Lei è un miracolato, Keagan.
"Sono un ragazzo che ha saputo combattere. In fondo a 19 anni era un po' presto, no?"

Ricorda la caduta?
"Ho sfondato con la testa il vetro posteriore dell'auto, in quell'istante ho sentito il calore del sangue che mi scendeva dal collo su tutto il corpo. L'ultima cosa che ricordo sono le urla di uno spettatore che dice "piano, piano, piano". Ho perso litri di sangue. Poi il silenzio mi ha avvolto. Ho pensato "sono morto", l'ho pensato, è incredibile".

La notizia finisce anche in rete: il promettente sudafricano della Dimension Data Keagan Girdlestone è morto.
"Me l'hanno detto i medici al mio risveglio, "ehi Keagz, ma non eri morto?", nove giorni più tardi. Ho immaginato i miei genitori, i miei amici. Della mia prima morte, mi è rimasta una grande cicatrice a forma di croce sul collo. Vorrei ringraziare i medici dell'Ospedale degli Infermi di Rimini.
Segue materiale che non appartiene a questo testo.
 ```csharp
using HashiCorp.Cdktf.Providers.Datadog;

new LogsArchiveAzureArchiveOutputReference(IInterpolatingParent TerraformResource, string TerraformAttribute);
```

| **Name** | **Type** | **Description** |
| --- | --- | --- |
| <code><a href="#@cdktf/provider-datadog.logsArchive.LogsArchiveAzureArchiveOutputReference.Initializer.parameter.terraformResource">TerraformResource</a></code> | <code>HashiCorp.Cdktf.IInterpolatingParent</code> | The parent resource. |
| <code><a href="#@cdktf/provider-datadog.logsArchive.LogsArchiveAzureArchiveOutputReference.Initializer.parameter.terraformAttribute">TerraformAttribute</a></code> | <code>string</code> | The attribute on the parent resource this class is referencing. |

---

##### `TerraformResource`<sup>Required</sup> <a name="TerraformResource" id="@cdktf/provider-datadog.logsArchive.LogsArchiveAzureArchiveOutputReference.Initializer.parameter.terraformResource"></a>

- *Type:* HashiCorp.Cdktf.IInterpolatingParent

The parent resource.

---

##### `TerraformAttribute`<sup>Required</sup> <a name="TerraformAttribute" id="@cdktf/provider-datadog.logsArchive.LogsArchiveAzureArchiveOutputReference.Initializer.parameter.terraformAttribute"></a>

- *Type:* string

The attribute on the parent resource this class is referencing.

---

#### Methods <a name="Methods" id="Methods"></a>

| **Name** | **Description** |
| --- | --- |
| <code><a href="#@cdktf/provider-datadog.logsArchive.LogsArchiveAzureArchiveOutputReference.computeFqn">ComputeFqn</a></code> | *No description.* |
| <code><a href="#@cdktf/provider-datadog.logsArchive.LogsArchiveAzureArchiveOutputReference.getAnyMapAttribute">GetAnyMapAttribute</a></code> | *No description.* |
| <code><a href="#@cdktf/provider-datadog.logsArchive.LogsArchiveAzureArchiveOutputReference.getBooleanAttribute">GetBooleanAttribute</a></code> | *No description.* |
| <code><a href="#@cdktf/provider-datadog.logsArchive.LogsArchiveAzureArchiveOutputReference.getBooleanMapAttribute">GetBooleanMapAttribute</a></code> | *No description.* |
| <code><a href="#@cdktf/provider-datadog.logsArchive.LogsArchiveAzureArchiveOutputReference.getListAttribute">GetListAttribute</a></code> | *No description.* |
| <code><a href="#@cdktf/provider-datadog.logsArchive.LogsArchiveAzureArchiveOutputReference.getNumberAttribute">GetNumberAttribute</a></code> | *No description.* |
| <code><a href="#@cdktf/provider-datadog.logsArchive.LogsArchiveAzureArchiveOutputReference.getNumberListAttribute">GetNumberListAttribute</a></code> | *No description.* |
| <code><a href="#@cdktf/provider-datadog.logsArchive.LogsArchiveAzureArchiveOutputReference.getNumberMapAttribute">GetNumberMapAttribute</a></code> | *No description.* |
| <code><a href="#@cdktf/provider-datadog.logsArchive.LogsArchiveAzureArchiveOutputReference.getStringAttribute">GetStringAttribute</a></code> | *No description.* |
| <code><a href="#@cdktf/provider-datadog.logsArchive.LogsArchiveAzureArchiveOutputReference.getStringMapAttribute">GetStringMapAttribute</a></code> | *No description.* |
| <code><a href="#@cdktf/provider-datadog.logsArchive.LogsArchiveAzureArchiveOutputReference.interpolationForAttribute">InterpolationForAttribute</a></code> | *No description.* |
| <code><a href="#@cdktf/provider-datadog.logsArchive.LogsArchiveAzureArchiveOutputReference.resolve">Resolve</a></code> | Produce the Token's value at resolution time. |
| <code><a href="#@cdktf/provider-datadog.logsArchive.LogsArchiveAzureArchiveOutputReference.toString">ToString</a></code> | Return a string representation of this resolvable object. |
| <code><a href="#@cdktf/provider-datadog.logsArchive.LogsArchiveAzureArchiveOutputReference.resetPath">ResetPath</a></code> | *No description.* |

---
Hanno fatto un capolavoro".

A fine 2016 si contano sette vittime, sette corridori morti in gara o in allenamento. Non crede che il ciclismo sia diventato troppo pericoloso?
"Non è il ciclismo a essere pericoloso, ma la vita, e se è vero che il 2016 è stato un anno terribile, credo si sia trattato solo di fatalità, tremende fatalità. Ho letto della proposta di diminuire il numero di corridori nelle corse. Può funzionare, sicuramente, ma nel mio caso, in quel momento, il numero di corridori in gara non c'entrava nulla. Lì, in trance agonistica, non mi sono reso conto di quanto fossi vicino alla mia ammiraglia e di quanto fosse stretta la curva che andavamo ad affrontare".

È tornato in bici?
"Mi sto allenando da novembre. Litigo qualche volta con i medici: loro mi chiedono di non esagerare, di non superare i 145 battiti al minuto, e invece ieri stavo sui 175. Durante la prima settimana ho fatto 200 km, ora sto crescendo. Non tornerò prestissimo a correre, ma tornerò, questo è sicuro".

Il sogno di vincere il Tour le è rimasto?
"Il Tour, ma anche il Mondiale, e le Olimpiadi... Ammiro Sagan, Froome, Robbie Hunter, il primo sudafricano a vincere una tappa del Tour. Due giorni prima dell'incidente ero a Pisa, le strade della Toscana sono sempre piene di amatori, è bellissimo. Il nostro è uno sport bellissimo".

Cosa le ha tolto l'incidente?
"La possibilità di partecipare al matrimonio di mio fratello. Ma mi ha dato la forza di un toro. Quando tornerò, mi vedrete davanti a menare la danza".